(DATA SUPPLIED)
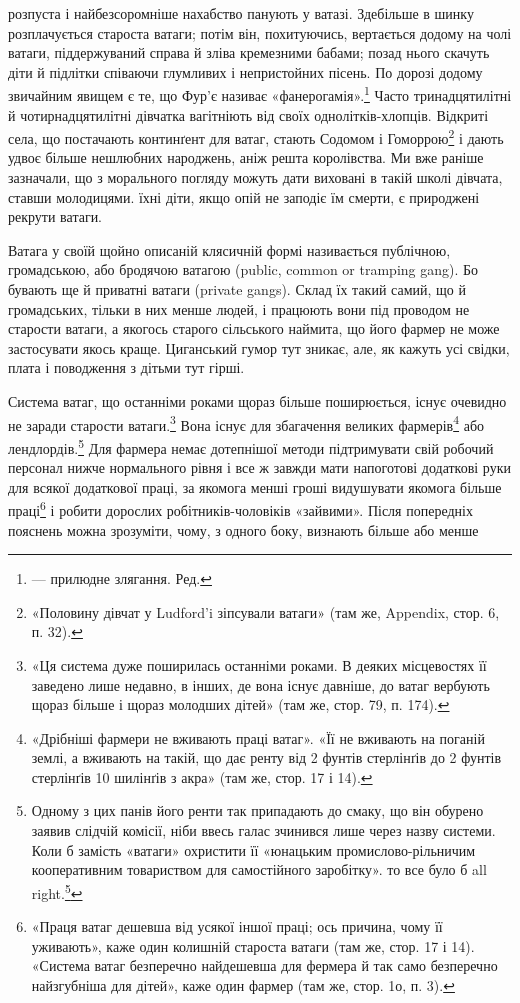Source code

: розпуста і найбезсоромніше нахабство панують у ватазі. Здебільше
в шинку розплачується староста ватаги; потім він, похитуючись,
вертається додому на чолі ватаги, піддержуваний справа
й зліва кремезними бабами; позад нього скачуть діти й підлітки
співаючи глумливих і непристойних пісень. По дорозі додому звичайним
явищем є те, що Фур’є називає «фанерогамія».\footnote*{
— прилюдне злягання. Ред.
} Часто тринадцятилітні
й чотирнадцятилітні дівчатка вагітніють від своїх
однолітків-хлопців. Відкриті села, що постачають континґент
для ватаг, стають Содомом і Гоморрою\footnote{
«Половину дівчат у Ludford’i зіпсували ватаги» (там же, Appendix,
стор. 6, п. 32).
} і дають удвоє більше
нешлюбних народжень, аніж решта королівства. Ми вже раніше
зазначали, що з морального погляду можуть дати виховані в
такій школі дівчата, ставши молодицями. їхні діти, якщо опій
не заподіє їм смерти, є природжені рекрути ватаги.

Ватага у своїй щойно описаній клясичній формі називається
публічною, громадською, або бродячою ватагою (public, common
or tramping gang). Бо бувають ще й приватні ватаги (private
gangs). Склад їх такий самий, що й громадських, тільки в них
менше людей, і працюють вони під проводом не старости ватаги,
а якогось старого сільського наймита, що його фармер не може
застосувати якось краще. Циганський гумор тут зникає, але, як
кажуть усі свідки, плата і поводження з дітьми тут гірші.

Система ватаг, що останніми роками щораз більше поширюється,
існує очевидно не заради старости ватаги.\footnote{
«Ця система дуже поширилась останніми роками. В деяких місцевостях
її заведено лише недавно, в інших, де вона існує давніше, до ватаг
вербують щораз більше і щораз молодших дітей» (там же, стор. 79,
п. 174).
} Вона існує
для збагачення великих фармерів\footnote{
«Дрібніші фармери не вживають праці ватаг». «Її не вживають
на поганій землі, а вживають на такій, що дає ренту від 2 фунтів стерлінґів
до 2 фунтів стерлінґів 10 шилінґів з акра» (там же, стор. 17 і 14).
} або лендлордів.\footnote{
Одному з цих панів його ренти так припадають до смаку, що він
обурено заявив слідчій комісії, ніби ввесь галас зчинився лише через
назву системи. Коли б замість «ватаги» охристити її «юнацьким промислово-рільничим
кооперативним товариством для самостійного заробітку».
то все було б all right.\footnote*{
— гаразд. Ред.
}
} Для фармера
немає дотепнішої методи підтримувати свій робочий персонал
нижче нормального рівня і все ж завжди мати напоготові
додаткові руки для всякої додаткової праці, за якомога менші
гроші видушувати якомога більше праці\footnote{
«Праця ватаг дешевша від усякої іншої праці; ось причина, чому
її уживають», каже один колишній староста ватаги (там же, стор. 17
і 14). «Система ватаг безперечно найдешевша для фермера й так само
безперечно найзгубніша для дітей», каже один фармер (там же, стор. 1о,
п. 3).
} і робити дорослих
робітників-чоловіків «зайвими». Після попередніх пояснень
можна зрозуміти, чому, з одного боку, визнають більше або менше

(AIM OF THE TASK) The expected output is the full material above, unaltered, with pictures removed.

(ANSWER TO THIS TASK)
Source code

: розпуста і найбезсоромніше нахабство панують у ватазі. Здебільше
в шинку розплачується староста ватаги; потім він, похитуючись,
вертається додому на чолі ватаги, піддержуваний справа
й зліва кремезними бабами; позад нього скачуть діти й підлітки
співаючи глумливих і непристойних пісень. По дорозі додому звичайним
явищем є те, що Фур’є називає «фанерогамія».\footnote*{
— прилюдне злягання. Ред.
} Часто тринадцятилітні
й чотирнадцятилітні дівчатка вагітніють від своїх
однолітків-хлопців. Відкриті села, що постачають континґент
для ватаг, стають Содомом і Гоморрою\footnote{
«Половину дівчат у Ludford’i зіпсували ватаги» (там же, Appendix,
стор. 6, п. 32).
} і дають удвоє більше
нешлюбних народжень, аніж решта королівства. Ми вже раніше
зазначали, що з морального погляду можуть дати виховані в
такій школі дівчата, ставши молодицями. їхні діти, якщо опій
не заподіє їм смерти, є природжені рекрути ватаги.

Ватага у своїй щойно описаній клясичній формі називається
публічною, громадською, або бродячою ватагою (public, common
or tramping gang). Бо бувають ще й приватні ватаги (private
gangs). Склад їх такий самий, що й громадських, тільки в них
менше людей, і працюють вони під проводом не старости ватаги,
а якогось старого сільського наймита, що його фармер не може
застосувати якось краще. Циганський гумор тут зникає, але, як
кажуть усі свідки, плата і поводження з дітьми тут гірші.

Система ватаг, що останніми роками щораз більше поширюється,
існує очевидно не заради старости ватаги.\footnote{
«Ця система дуже поширилась останніми роками. В деяких місцевостях
її заведено лише недавно, в інших, де вона існує давніше, до ватаг
вербують щораз більше і щораз молодших дітей» (там же, стор. 79,
п. 174).
} Вона існує
для збагачення великих фармерів\footnote{
«Дрібніші фармери не вживають праці ватаг». «Її не вживають
на поганій землі, а вживають на такій, що дає ренту від 2 фунтів стерлінґів
до 2 фунтів стерлінґів 10 шилінґів з акра» (там же, стор. 17 і 14).
} або лендлордів.\footnote{
Одному з цих панів його ренти так припадають до смаку, що він
обурено заявив слідчій комісії, ніби ввесь галас зчинився лише через
назву системи. Коли б замість «ватаги» охристити її «юнацьким промислово-рільничим
кооперативним товариством для самостійного заробітку».
то все було б all right.\footnote*{
— гаразд. Ред.
}
} Для фармера
немає дотепнішої методи підтримувати свій робочий персонал
нижче нормального рівня і все ж завжди мати напоготові
додаткові руки для всякої додаткової праці, за якомога менші
гроші видушувати якомога більше праці\footnote{
«Праця ватаг дешевша від усякої іншої праці; ось причина, чому
її уживають», каже один колишній староста ватаги (там же, стор. 17
і 14). «Система ватаг безперечно найдешевша для фермера й так само
безперечно найзгубніша для дітей», каже один фармер (там же, стор. 1о,
п. 3).
} і робити дорослих
робітників-чоловіків «зайвими». Після попередніх пояснень
можна зрозуміти, чому, з одного боку, визнають більше або менше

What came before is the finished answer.